EXERCISE REQUIREMENTS:
Only the lines that hold "PerDown" should be in the answer, each copied from the data below.

(MATERIALS PROVIDED begins)

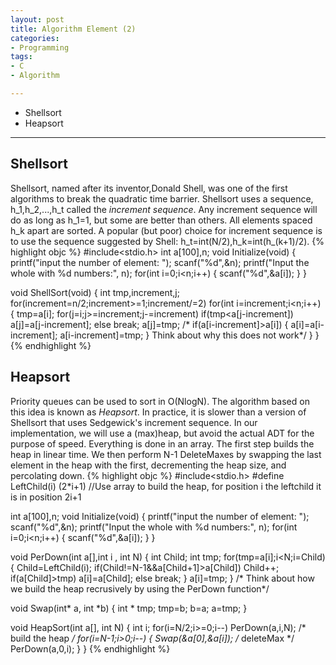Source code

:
 ```yaml
---
layout: post
title: Algorithm Element (2)
categories:
- Programming
tags:
- C
- Algorithm

---
```

* Shellsort
* Heapsort

---

## Shellsort
Shellsort, named after its inventor,Donald Shell, was one of the first algorithms to break the quadratic time barrier. Shellsort uses a sequence, h_1,h_2,...,h_t called the *increment sequence*. Any increment sequence will do as long as h_1=1, but some are better than others. All elements spaced h_k apart are sorted. A popular (but poor) choice for increment sequence is to use the sequence suggested by Shell: h_t=int(N/2),h_k=int(h_(k+1)/2).
{% highlight objc %}
#include<stdio.h>
int a[100],n;
void Initialize(void)
{
  printf("input the number of element: ");
  scanf("%d",&n);
  printf("Input the whole with %d numbers:", n);
  for(int i=0;i<n;i++)
    {
      scanf("%d",&a[i]);
    }
}

void ShellSort(void)
{
  int tmp,increment,j;
  for(increment=n/2;increment>=1;increment/=2)
    for(int i=increment;i<n;i++)
      {
	tmp=a[i];
	for(j=i;j>=increment;j-=increment)
	  if(tmp<a[j-increment])
	    a[j]=a[j-increment];
	  else
	    break;
	a[j]=tmp;
	/*	if(a[i-increment]>a[i])
	  {
	    a[i]=a[i-increment];
	    a[i-increment]=tmp;
	    } Think about why this does not work*/
      }
}
{% endhighlight %}

## Heapsort
Priority queues can be used to sort in O(NlogN). The algorithm based on this idea is known as *Heapsort*. In practice, it is slower than a version of Shellsort that uses Sedgewick's increment sequence. In our implementation, we will use a (max)heap, but avoid the actual ADT for the purpose of speed. Everything is done in an array. The first step builds the heap in linear time. We then perform N-1 DeleteMaxes by swapping the last element in the heap with the first, decrementing the heap size, and percolating down.
{% highlight objc %}
#include<stdio.h>
#define LeftChild(i) (2*i+1)
//Use array to build the heap, for position i the leftchild it is in position 2i+1

int a[100],n;
void Initialize(void)
{
  printf("input the number of element: ");
  scanf("%d",&n);
  printf("Input the whole with %d numbers:", n);
  for(int i=0;i<n;i++)
    {
      scanf("%d",&a[i]);
    }
}

void PerDown(int a[],int i , int N)
{
  int Child;
  int tmp;
  for(tmp=a[i];i<N;i=Child)
    {
      Child=LeftChild(i);
      if(Child!=N-1&&a[Child+1]>a[Child])
	Child++;
      if(a[Child]>tmp)
	  a[i]=a[Child];
      else 
	break;
    }
  a[i]=tmp;
}
/* Think about how we build the heap recrusively by using
   the PerDown function*/

void Swap(int* a, int *b)
{
  int * tmp;
  tmp=b;
  b=a;
  a=tmp;
}

void HeapSort(int a[], int N)
{
  int i;
  for(i=N/2;i>=0;i--)
    PerDown(a,i,N);
	/* build the heap */
  for(i=N-1;i>0;i--)
    {
      Swap(&a[0],&a[i]);
	  /* deleteMax */
      PerDown(a,0,i);
    }
}
{% endhighlight %}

(MATERIALS PROVIDED ends)

SOLUTION TO THIS TASK:
void PerDown(int a[],int i , int N)
   the PerDown function*/
    PerDown(a,i,N);
      PerDown(a,0,i);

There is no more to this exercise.